RECORDS FOR PROCESSING Block Start
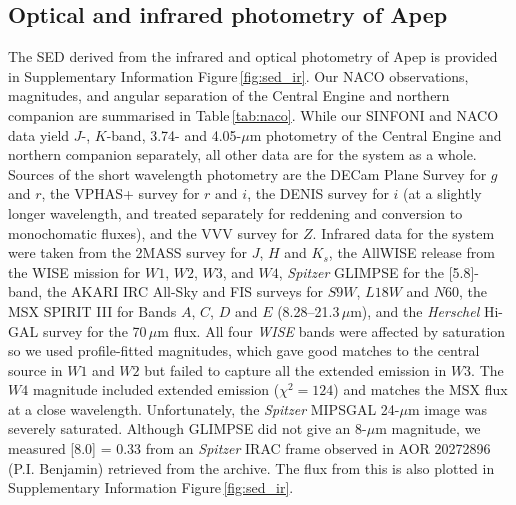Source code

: \documentclass[preprint,times]{aastex61}
\begin{document}
\subsection{Optical and infrared photometry of Apep}
\label{sec:opt_ir_sed}

The SED derived from the infrared and optical photometry of Apep is provided in Supplementary Information Figure\,\ref{fig:sed_ir}. Our NACO observations, magnitudes, and angular separation of the Central Engine and northern companion are summarised in Table\,\ref{tab:naco}. While our SINFONI and NACO data yield $J$-, $K$-band, 3.74- and 4.05-$\mu$m photometry of the Central Engine and northern companion separately, all other data are for the system as a whole. Sources of the short wavelength photometry are the DECam Plane Survey \citep{DECamPS} for $g$ and $r$, the VPHAS+ survey \citep{VPHAS} for $r$ and $i$, the DENIS survey \citep{DENIS} for $i$ (at a slightly longer wavelength, and treated separately for reddening and conversion to monochomatic fluxes), and the VVV survey \citep{2010NewA...15..433M} for $Z$. Infrared data for the system were taken from the 2MASS \citep{Skrutskie2006} survey for $J$, $H$ and $K_s$, the AllWISE release from the WISE mission for $W1$, $W2$, $W3$, and $W4$, \emph{Spitzer} GLIMPSE for the [5.8]-band, the AKARI IRC All-Sky \citep{AKARI_IRC} and FIS \citep{AKARI_FIS} surveys for $S9W$, $L18W$ and $N60$, the MSX SPIRIT III \citep{MSX_GP} for Bands $A$, $C$, $D$ and $E$ (8.28--21.3\,$\mu$m), and the \emph{Herschel} Hi-GAL survey \citep{HiGAL} for the 70\,$\mu$m flux. All four {\em WISE} bands were affected by saturation so we used profile-fitted magnitudes, which gave good matches to the central source in $W1$ and $W2$ but failed to capture all the extended emission in $W3$. The $W4$ magnitude included extended emission ($\chi ^2 = 124$) and matches the MSX flux at a close wavelength. Unfortunately, the {\em Spitzer} MIPSGAL 24-$\mu$m image was severely saturated. Although GLIMPSE did not give an 8-$\mu$m magnitude, we measured [8.0] = 0.33 from an {\em Spitzer} IRAC frame observed in AOR 20272896 (P.I. Benjamin) retrieved from the archive. The flux from this is also plotted in Supplementary Information Figure\,\ref{fig:sed_ir}.
\end{document}
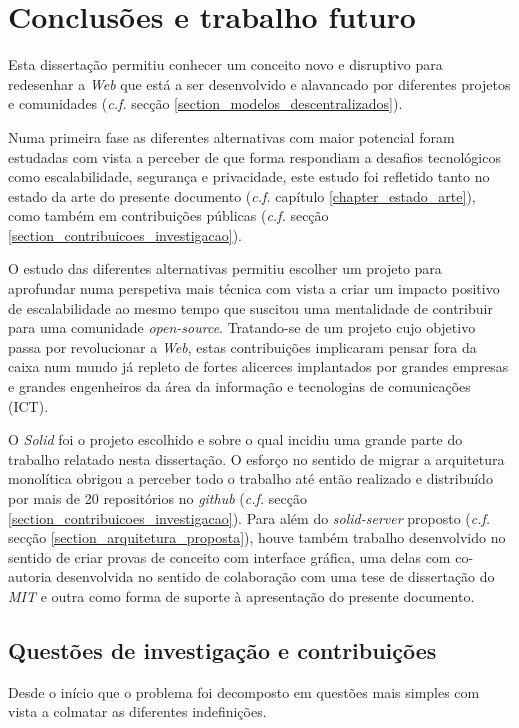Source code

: 
\chapter{Conclusões e trabalho futuro}
\label{cap:7}

Esta dissertação permitiu conhecer um conceito novo e disruptivo para redesenhar a \emph{Web} que está a ser desenvolvido e alavancado por diferentes projetos e comunidades (\emph{c.f.} secção \ref{section_modelos_descentralizados}).

Numa primeira fase as diferentes alternativas com maior potencial foram estudadas com vista a perceber de que forma respondiam a desafios tecnológicos como escalabilidade, segurança e privacidade, este estudo foi refletido tanto no estado da arte do presente documento (\emph{c.f.} capítulo \ref{chapter_estado_arte}), como também em contribuições públicas (\emph{c.f.} secção \ref{section_contribuicoes_investigacao}).

O estudo das diferentes alternativas permitiu escolher um projeto para aprofundar numa perspetiva mais técnica com vista a criar um impacto positivo de escalabilidade ao mesmo tempo que suscitou uma mentalidade de contribuir para uma comunidade \emph{open-source}. Tratando-se de um projeto cujo objetivo passa por revolucionar a \emph{Web}, estas contribuições implicaram pensar fora da caixa num mundo já repleto de fortes alicerces implantados por grandes empresas e grandes engenheiros da área da informação e tecnologias de comunicações (ICT).

O \emph{Solid} foi o projeto escolhido e sobre o qual incidiu uma grande parte do trabalho relatado nesta dissertação. O esforço no sentido de migrar a arquitetura monolítica obrigou a perceber todo o trabalho até então realizado e distribuído por mais de 20 repositórios no \emph{github} (\emph{c.f.} secção \ref{section_contribuicoes_investigacao}). Para além do \emph{solid-server} proposto (\emph{c.f.} secção \ref{section_arquitetura_proposta}), houve também trabalho desenvolvido no sentido de criar provas de conceito com interface gráfica, uma delas com co-autoria desenvolvida no sentido de colaboração com uma tese de dissertação do \emph{\acrshort{MIT}} e outra como forma de suporte à apresentação do presente documento.

\section{Questões de investigação e contribuições}
Desde o início que o problema foi decomposto em questões mais simples com vista a colmatar as diferentes indefinições.

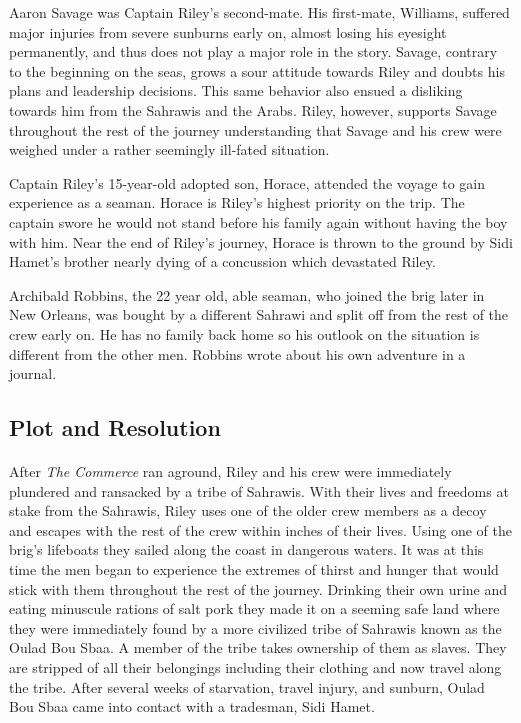 Aaron Savage was Captain Riley's second-mate. His first-mate, Williams, suffered major injuries from severe sunburns early on, almost losing his eyesight permanently, and thus does not play a major role in the story. Savage, contrary to the beginning on the seas, grows a sour attitude towards Riley and doubts his plans and leadership decisions. This same behavior also ensued a disliking towards him from the Sahrawis and the Arabs. Riley, however, supports Savage throughout the rest of the journey understanding that Savage and his crew were weighed under a rather seemingly ill-fated situation.

Captain Riley's 15-year-old adopted son, Horace, attended the voyage to gain experience as a seaman. Horace is Riley's highest priority on the trip. The captain swore he would not stand before his family again without having the boy with him. Near the end of Riley's journey, Horace is thrown to the ground by Sidi Hamet's brother nearly dying of a concussion which devastated Riley. 

Archibald Robbins, the 22 year old, able seaman, who joined the brig later in New Orleans, was bought by a different Sahrawi and split off from the rest of the crew early on. He has no family back home so his outlook on the situation is different from the other men. Robbins wrote about his own adventure in a journal. 

\subsection*{Plot and Resolution} \paragraph{}
After \textit{The Commerce} ran aground, Riley and his crew were immediately plundered and ransacked by a tribe of Sahrawis. With their lives and freedoms at stake from the Sahrawis, Riley uses one of the older crew members as a decoy and escapes with the rest of the crew within inches of their lives. Using one of the brig's lifeboats they sailed along the coast in dangerous waters. It was at this time the men began to experience the extremes of thirst and hunger that would stick with them throughout the rest of the journey. Drinking their own urine and eating minuscule rations of salt pork they made it on a seeming safe land where they were immediately found by a more civilized tribe of Sahrawis known as the Oulad Bou Sbaa. A member of the tribe takes ownership of them as slaves. They are stripped of all their belongings including their clothing and now travel along the tribe. After several weeks of starvation, travel injury, and sunburn, Oulad Bou Sbaa came into contact with a tradesman, Sidi Hamet.

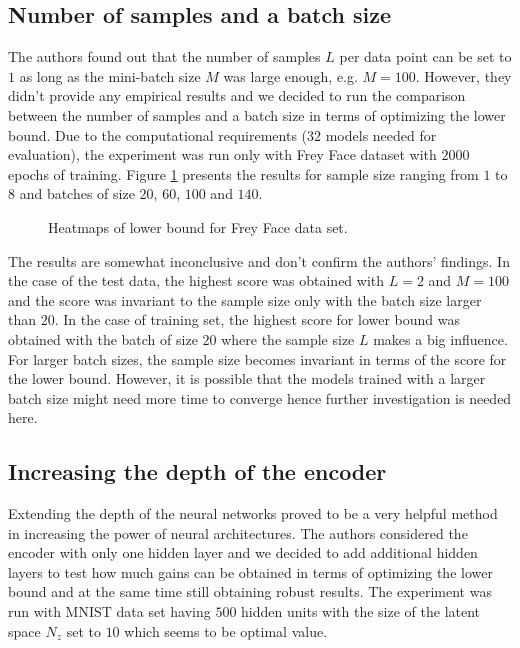 \documentclass[../report.tex]{subfiles}
\begin{document}
\subsection{Number of samples and a batch size}
The authors found out that the number of samples $L$ per data point can be set to $1$ as long as the mini-batch size $M$ was large enough, e.g. $M = 100$. However, they didn't provide any empirical results and we decided to run the comparison between the number of samples and a batch size in terms of optimizing the lower bound. Due to the computational requirements ($32$ models needed for evaluation), the experiment was run only with Frey Face dataset with $2000$ epochs of training. Figure \ref{fig:heatmaps} presents the results for sample size ranging from $1$ to $8$ and batches of size $20$, $60$, $100$ and $140$.
\begin{figure}[!htb]
%
\endminipage 
{}  
\endminipage\hfill
  \caption[1]{Heatmaps of lower bound for Frey Face data set.}
  \label{fig:heatmaps}
\end{figure}

The results are somewhat inconclusive and don't confirm the authors' findings. In the case of the test data, the highest score was obtained with $L=2$ and $M=100$ and the score was invariant to the sample size only with the batch size larger than $20$. In the case of training set, the highest score for lower bound was obtained with the batch of size $20$ where the sample size $L$ makes a big influence. For larger batch sizes, the sample size becomes invariant in terms of the score for the lower bound. However, it is possible that the models trained with a larger batch size might need more time to converge hence further investigation is needed here.

\subsection{Increasing the depth of the encoder}
Extending the depth of the neural networks proved to be a very helpful method in increasing the power of neural architectures. The authors considered the encoder with only one hidden layer and we decided to add additional hidden layers to test how much gains can be obtained in terms of optimizing the lower bound and at the same time still obtaining robust results. The experiment was run with MNIST data set having $500$ hidden units with the size of the latent space $N_z$ set to $10$ which seems to be optimal value. 
\end{document}
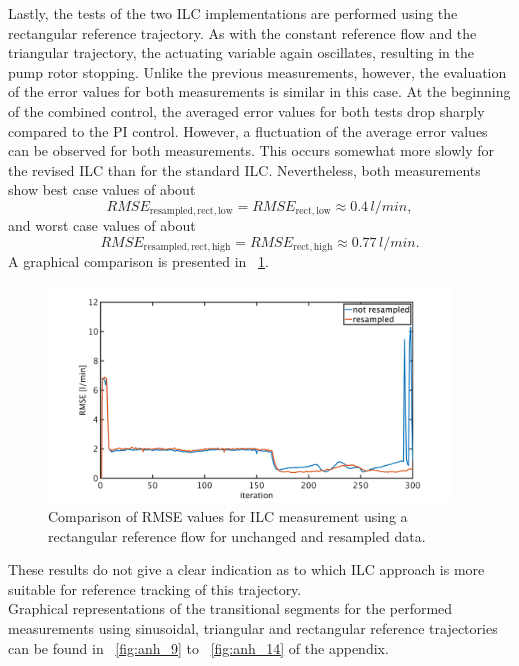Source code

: Lastly, the tests of the two ILC implementations are performed using the rectangular reference trajectory.  As with the constant reference flow and the triangular trajectory, the actuating variable again oscillates, resulting in the pump rotor stopping.
Unlike the previous measurements, however, the evaluation of the error values for both measurements is similar in this case. At the beginning of the combined control, the averaged error values for both tests drop sharply compared to the PI control. However, a fluctuation of the average error values can be observed for both measurements. This occurs somewhat more slowly for the revised ILC than for the standard ILC. Nevertheless, both measurements show best case values of about
\begin{equation}
  RMSE_{\mathrm{resampled,rect,low}}=RMSE_{\mathrm{rect,low}}\approx0.4\,l/min,
\end{equation}
and worst case values of about
\begin{equation}
  RMSE_{\mathrm{resampled,rect,high}}=RMSE_{\mathrm{rect,high}}\approx0.77\,l/min.
\end{equation}
A graphical comparison is presented in \figurename~\ref{fig:RMSE_ilc_var_dist_comp_rect}.
\begin{figure}[ht!]
  \centering
  \includegraphics[width=0.95\textwidth]{images/chapt_5/ILC/RMSE_ilc_var_dist_comp_rect.pdf}
  \caption[Comparison of RMSE values for ILC measurement using a rectangular reference flow for unchanged and resampled data]{Comparison of RMSE values for ILC measurement using a rectangular reference flow for unchanged and resampled data.}
  \label{fig:RMSE_ilc_var_dist_comp_rect}
\end{figure}
These results do not give a clear indication as to which ILC approach is more suitable for reference tracking of this trajectory.
\\Graphical representations of the transitional segments for the performed measurements using sinusoidal, triangular and rectangular reference trajectories can be found in \figurename~\ref{fig:anh_9} to \figurename~\ref{fig:anh_14} of the appendix.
RECORDS FOR PROCESSING Block End
Go through the entries above and count the lines holding the word "mathrm"; write nothing but the number.

2